Imprinting methylation in SNRPN and MEST1 in adult blood predicts cognitive ability

Abstract

Genomic imprinting is important for normal brain development and aberrant imprinting has been associated with impaired cognition. We studied the imprinting status in selected imprints (H19, IGF2, SNRPN, PEG3, MEST1, NESPAS, KvDMR, IG-DMR and ZAC1) by pyrosequencing in blood samples from longitudinal cohorts born in 1936 (n = 485) and 1921 (n = 223), and anterior hippocampus, posterior hippocampus, periventricular white matter, and thalamus from brains donated to the Aberdeen Brain Bank (n = 4). MEST1 imprint methylation was related to childhood cognitive ability score (-0.416 95% CI -0.792,-0.041; p = 0.030), with the strongest effect evident in males (-0.929 95% CI -1.531,-0.326; p = 0.003). SNRPN imprint methylation was also related to childhood cognitive ability (+0.335 95%CI 0.008,0.663; p = 0.045). A significant association was also observed for SNRPN methylation and adult crystallised cognitive ability (+0.262 95%CI 0.007,0.517; p = 0.044). Further testing of significant findings in a second cohort from the same region, but born in 1921, resulted in similar effect sizes and greater significance when the cohorts were combined (MEST1; -0.371 95% CI -0.677,-0.065; p = 0.017; SNRPN; +0.361 95% CI 0.079,0.643; p = 0.012).
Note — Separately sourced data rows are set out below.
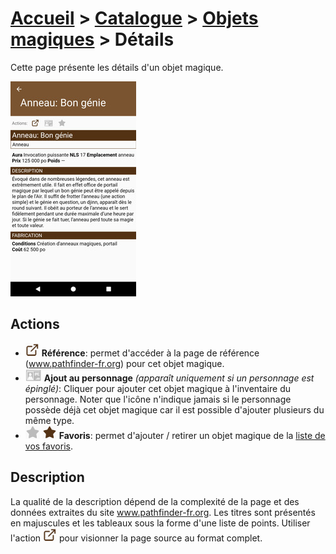 # [Accueil](../README.md) > [Catalogue](../navigation/README.md) > [Objets magiques](magic.md) > Détails

Cette page présente les détails d'un objet magique.

<a href="../../images/catalog/magic-details.png"><img src="../../images/catalog/magic-details_small.jpg" title="Détails d'un objet magique"/></a>

## Actions

* ![](../../images/icons/reference.png)
**Référence**: permet d'accéder à la page de référence (www.pathfinder-fr.org) 
pour cet objet magique.
* ![](../../images/icons/addtocharacter-off.png)
**Ajout au personnage** _(apparaît uniquement si un personnage est épinglé)_: 
Cliquer pour ajouter cet objet magique à l'inventaire du personnage. Noter que l'icône n'indique jamais si le 
personnage possède déjà cet objet magique car il est possible d'ajouter plusieurs du même type.
* ![](../../images/icons/favorite-off.png) ![](../../images/icons/favorite-on.png)
**Favoris**: permet d'ajouter / retirer un objet magique de la [liste de vos favoris](favorites.md). 

## Description

La qualité de la description dépend de la complexité de la page et des données extraites du site
www.pathfinder-fr.org. Les titres sont présentés en majuscules et les tableaux sous la forme d'une
liste de points. Utiliser l'action ![](../../images/icons/reference.png) pour visionner la page
source au format complet.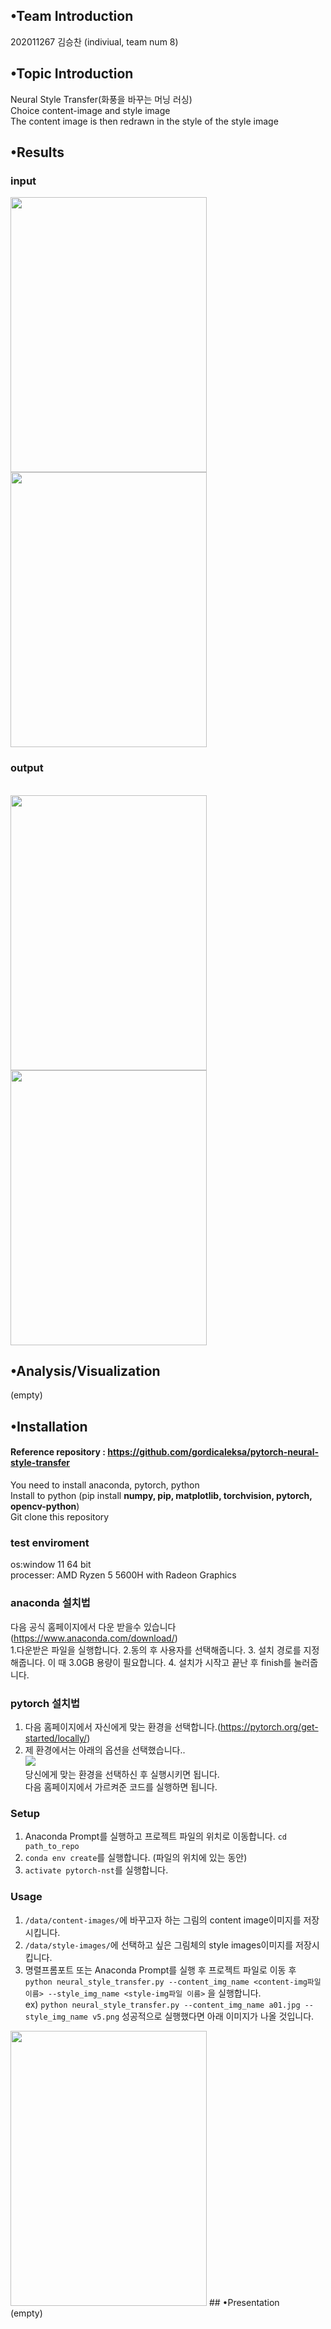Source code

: ## •Team Introduction<br>
202011267 김승찬 (indiviual, team num 8)<br>
## •Topic Introduction<br>
Neural Style Transfer(화풍을 바꾸는 머닝 러싱)<br>
Choice content-image and style image<br>
The content image is then redrawn in the style of the style image
## •Results<br>

### input
<div class="image-container">
  <img src="/output/combined_a01_candy height 50~1200/a01.jpg" width="314" height="440" />
  <img src="/output/combined_a01_candy height 50~1200/candy.jpg" width="314" height="440" />
</div>

### output
<br>
<div class="image-container">
<img src="/output/combined_a01_candy height 50~1200/a01_candy_o_lbfgs_i_content_h_200_m_vgg19_cw_100000.0_sw_30000.0_tv_1.0.jpg" width="314" height="440" />
<img src="/output/combined_a01_candy height 50~1200/a01_candy_o_lbfgs_i_content_h_1200_m_vgg19_cw_100000.0_sw_30000.0_tv_1.0.jpg" width="314" height="440" />
 </div>


## •Analysis/Visualization <br>
(empty)<br>
## •Installation<br>
#### Reference repository : https://github.com/gordicaleksa/pytorch-neural-style-transfer<br>
You need to install anaconda, pytorch, python<br>
Install to python (pip install <b> numpy, pip, matplotlib, torchvision, pytorch, opencv-python</b>)<br>
Git clone this repository<br>

### test enviroment<br>
os:window 11 64 bit<br>
processer: AMD Ryzen 5 5600H with Radeon Graphics<br>

### anaconda 설치법
다음 공식 홈페이지에서 다운 받을수 있습니다 (https://www.anaconda.com/download/)<br>
1.다운받은 파일을 실행합니다.
2.동의 후 사용자를 선택해줍니다.
3. 설치 경로를 지정해줍니다. 이 때 3.0GB 용량이 필요합니다.
4. 설치가 시작고 끝난 후 finish를 눌러줍니다.

### pytorch 설치법
1. 다음 홈페이지에서 자신에게 맞는 환경을 선택합니다.(https://pytorch.org/get-started/locally/)
2. 제 환경에서는 아래의 옵션을 선택했습니다..<br> <img src="/output/pytorch.png"/><br>
당신에게 맞는 환경을 선택하신 후 실행시키면 됩니다.<br>
다음 홈페이지에서 가르켜준 코드를 실행하면 됩니다.<br>
  

### Setup
  1. Anaconda Prompt를 실행하고 프로젝트 파일의 위치로 이동합니다. `cd path_to_repo`
  2. `conda env create`를 실행합니다. (파일의 위치에 있는 동안)
  3. `activate pytorch-nst`를 실행합니다.
### Usage
  1. `/data/content-images/`에 바꾸고자 하는 그림의 content image이미지를 저장시킵니다.
  2. `/data/style-images/`에 선택하고 싶은 그림체의 style images이미지를 저장시킵니다.
  3. 명렬프롬포트 또는 Anaconda Prompt를 실행 후 프로젝트 파일로 이동 후  `python neural_style_transfer.py --content_img_name <content-img파일 이름> --style_img_name <style-img파일 이름>` 을 실행합니다.<br>
  ex) `python neural_style_transfer.py --content_img_name a01.jpg --style_img_name v5.png`
  성공적으로 실행했다면 아래 이미지가 나올 것입니다.
  <img src="/output/a01_v5_o_lbfgs_i_content_h_400_m_vgg19_cw_100000.0_sw_30000.0_tv_1.0.jpg" width="314" height="440" />
## •Presentation<br>
(empty)<br>
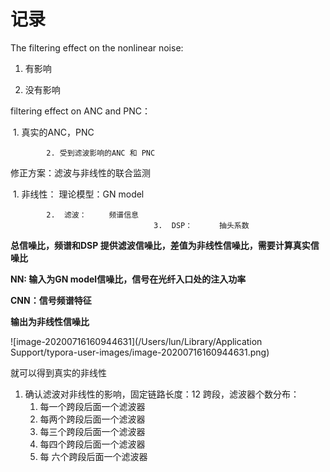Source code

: # 记录
 The filtering effect on the nonlinear noise:

1.  有影响

  2. 没有影响

filtering effect on ANC and PNC：

​		   1.  真实的ANC，PNC

   			2. 受到滤波影响的ANC 和 PNC

修正方案：滤波与非线性的联合监测

​		   1.  非线性： 理论模型：GN model

   			2.  滤波：     频谱信息
                        			3.  DSP：      抽头系数

**总信噪比，频谱和DSP 提供滤波信噪比，差值为非线性信噪比，需要计算真实信噪比**



**NN: 输入为GN model信噪比，信号在光纤入口处的注入功率**


**CNN：信号频谱特征**



**输出为非线性信噪比**

![image-20200716160944631](/Users/lun/Library/Application Support/typora-user-images/image-20200716160944631.png)



就可以得到真实的非线性







1. 确认滤波对非线性的影响，固定链路长度：12 跨段，滤波器个数分布：
   1. 每一个跨段后面一个滤波器
   2. 每两个跨段后面一个滤波器
   3. 每三个跨段后面一个滤波器
   4. 每四个跨段后面一个滤波器
   5. 每 六个跨段后面一个滤波器





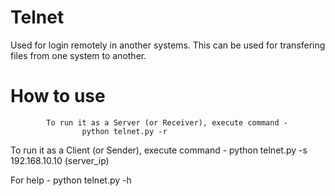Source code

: # Telnet
Used for login remotely in another systems. This can be used for transfering files from one system to another.

# How to use 

            To run it as a Server (or Receiver), execute command -
                    python telnet.py -r

To run it as a Client (or Sender), execute command -
    python telnet.py -s 192.168.10.10 (server_ip)

For help -
    python telnet.py -h
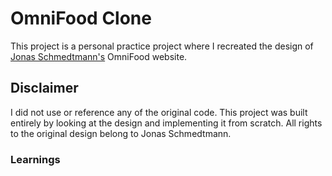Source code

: # OmniFood Clone

This project is a personal practice project where I recreated the design of [Jonas Schmedtmann's](https://github.com/jonasschmedtmann) OmniFood website.

## Disclaimer

I did not use or reference any of the original code. This project was built entirely by looking at the design and implementing it from scratch. All rights to the original design belong to Jonas Schmedtmann.

### Learnings

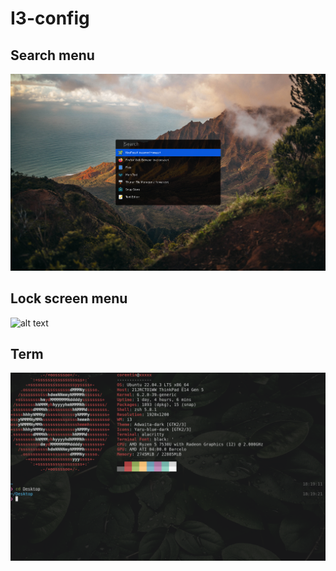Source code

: # I3-config

## Search menu

![alt text](images/rofi.png)

## Lock screen menu

![alt text](lockscreen.png/rofi.png)

## Term

![alt text](images/neofetch.png)

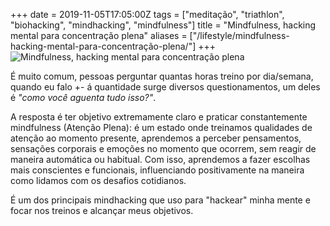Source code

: +++
date = 2019-11-05T17:05:00Z
tags = ["meditação", "triathlon", "biohacking", "mindhacking", "mindfulness"]
title = "Mindfulness, hacking mental para concentração plena"
aliases = ["/lifestyle/mindfulness-hacking-mental-para-concentração-plena/"]
+++
![Mindfulness, hacking mental para concentração plena](/blog/Mindfulness-meditation-2019-11-05.jpeg "Mindfulness, hacking mental para concentração plena")

É muito comum, pessoas perguntar quantas horas treino por dia/semana, quando eu falo +- á quantidade surge diversos questionamentos, um deles é _"como você aguenta tudo isso?"_.

A resposta é ter objetivo extremamente claro e praticar constantemente mindfulness (Atenção Plena): é um estado onde treinamos qualidades de atenção ao momento presente, aprendemos a perceber pensamentos, sensações corporais e emoções no momento que ocorrem, sem reagir de maneira automática ou habitual. Com isso, aprendemos a fazer escolhas mais conscientes e funcionais, influenciando positivamente na maneira como lidamos com os desafios cotidianos.

É um dos principais mindhacking que uso para "hackear" minha mente e focar nos treinos e alcançar meus objetivos.
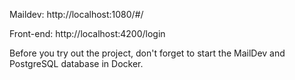 Maildev: http://localhost:1080/#/

Front-end: http://localhost:4200/login

Before you try out the project, don't forget to start the MailDev and PostgreSQL database in Docker.
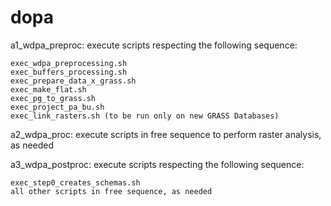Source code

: # dopa


a1_wdpa_preproc: execute scripts respecting the following sequence:

	exec_wdpa_preprocessing.sh
	exec_buffers_processing.sh
	exec_prepare_data_x_grass.sh
	exec_make_flat.sh
	exec_pg_to_grass.sh
	exec_project_pa_bu.sh
	exec_link_rasters.sh (to be run only on new GRASS Databases)

a2_wdpa_proc: execute scripts in free sequence to perform raster analysis, as needed
	
a3_wdpa_postproc:	execute scripts respecting the following sequence:

	exec_step0_creates_schemas.sh
	all other scripts in free sequence, as needed

	
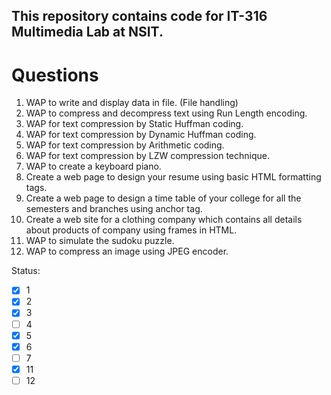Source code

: ## This repository contains code for IT-316 Multimedia Lab at NSIT.

# Questions

1. WAP to write and display data in file. (File handling)
2. WAP to compress and decompress text using Run Length encoding.
3. WAP for text compression by Static Huffman coding.
4. WAP for text compression by Dynamic Huffman coding.
5. WAP for text compression by Arithmetic coding.
6. WAP for text compression by LZW compression technique.
7. WAP to create a keyboard piano.
8. Create a web page to design your resume using basic HTML formatting tags.
9. Create a web page to design a time table of your college for all the semesters and branches using anchor tag.
10. Create a web site for a clothing company which contains all details about products of company using frames in HTML.
11. WAP to simulate the sudoku puzzle.
12. WAP to compress an image using JPEG encoder.

Status:
- [x] 1
- [x] 2
- [x] 3
- [ ] 4
- [x] 5
- [x] 6
- [ ] 7
- [x] 11
- [ ] 12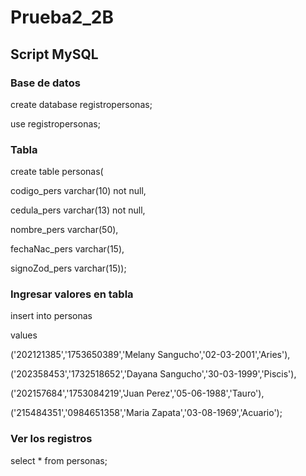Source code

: # Prueba2_2B

## Script MySQL
### Base de datos
create database registropersonas;

use registropersonas;

### Tabla
create table personas(

codigo_pers varchar(10) not null,

cedula_pers varchar(13) not null,

nombre_pers varchar(50),

fechaNac_pers varchar(15),

signoZod_pers varchar(15));

### Ingresar valores en tabla
insert into personas

values

('202121385','1753650389','Melany Sangucho','02-03-2001','Aries'),

('202358453','1732518652','Dayana Sangucho','30-03-1999','Piscis'),

('202157684','1753084219','Juan Perez','05-06-1988','Tauro'),

('215484351','0984651358','Maria Zapata','03-08-1969','Acuario');

### Ver los registros
select * from personas;
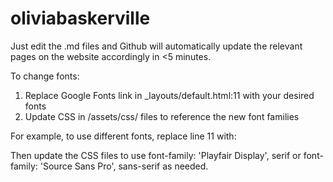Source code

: # oliviabaskerville

Just edit the .md files and Github will automatically update the relevant pages on the website accordingly in <5 minutes.

  To change fonts:

  1. Replace Google Fonts link in _layouts/default.html:11 with your desired fonts
  2. Update CSS in /assets/css/ files to reference the new font families

  For example, to use different fonts, replace line 11 with:
  <link href="https://fonts.googleapis.com/css2?family=Playfair+Display:ital,wght@0,400;0,700;1,400&family=Source+Sans+Pro:wght@400;600&display=swap"
  rel="stylesheet">

  Then update the CSS files to use font-family: 'Playfair Display', serif or font-family: 'Source Sans Pro', sans-serif as needed.
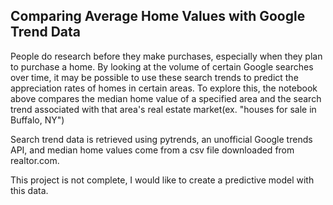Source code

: ## Comparing Average Home Values with Google Trend Data

People do research before they make purchases, especially when they plan to purchase a home. By looking at the volume of certain Google searches over time, it may be possible to use these search trends to predict the appreciation rates of homes in certain areas. To explore this, the notebook above compares the median home value of a specified area and the search trend associated with that area's real estate market(ex. "houses for sale in Buffalo, NY")

Search trend data is retrieved using pytrends, an unofficial Google trends API, and median home values come from a csv file downloaded from realtor.com.

This project is not complete, I would like to create a predictive model with this data.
For SNRPN and MEST1 and four other imprints the methylation levels in blood and in the five brain regions were similar. Methylation of the paternally expressed, maternally methylated genes SNRPN and MEST1 in adult blood was associated with cognitive ability in childhood. This is consistent with the known importance of the SNRPN containing 15q11-q13 and the MEST1 containing 7q31-34 regions in cognitive function. These findings, and their sex specific nature in MEST1, point to new mechanisms through which complex phenotypes such as cognitive ability may be inherited. These mechanisms are potentially relevant to both the heritable and non-heritable components of cognitive ability. The process of epigenetic imprinting-within SNRPN and MEST1 in particular-and the factors that influence it, are worthy of further study in relation to the determinants of cognitive ability.

Fig 1. Brain and blood methylation comparison.

DNA methylation in the imprints H19ICR, IGF2, IG-DMR, KvDMR, MEST1, NESPAS, PEG3, SNRPN and ZAC1 in blood from ABC36 (n = 485) and five selected regions from four brains sampled post-mortem (AH: Anterior Hippocampus. BG: Basal ganglia. PH: Posterior Hippocampus. PWM: Periventricular white matter. TH: Thalamus). The individual methylation values for each brain sample are shown with cases (individuals with evidence of Alzheimer’s Disease) represented by open circles and controls (no apparent neurodegeneration beyond that expected for age) by closed circles. The population distribution of methylation levels in blood are shown on the same methylation scale.

Fig 2. SNRPN and MEST1 methylation in ABC cohorts.

Regression coefficients with 95% CIs from regressions between SNRPN and MEST1 methylation in ABC36, ABC21 and the combined cohort and childhood cognitive ability measured at age 11 using the Moray House Test (MHT). All regressions were adjusted for sex, adult socioeconomic circumstance (index of multiple deprivation decile), plate and the combined cohort was additionally adjusted for cohort.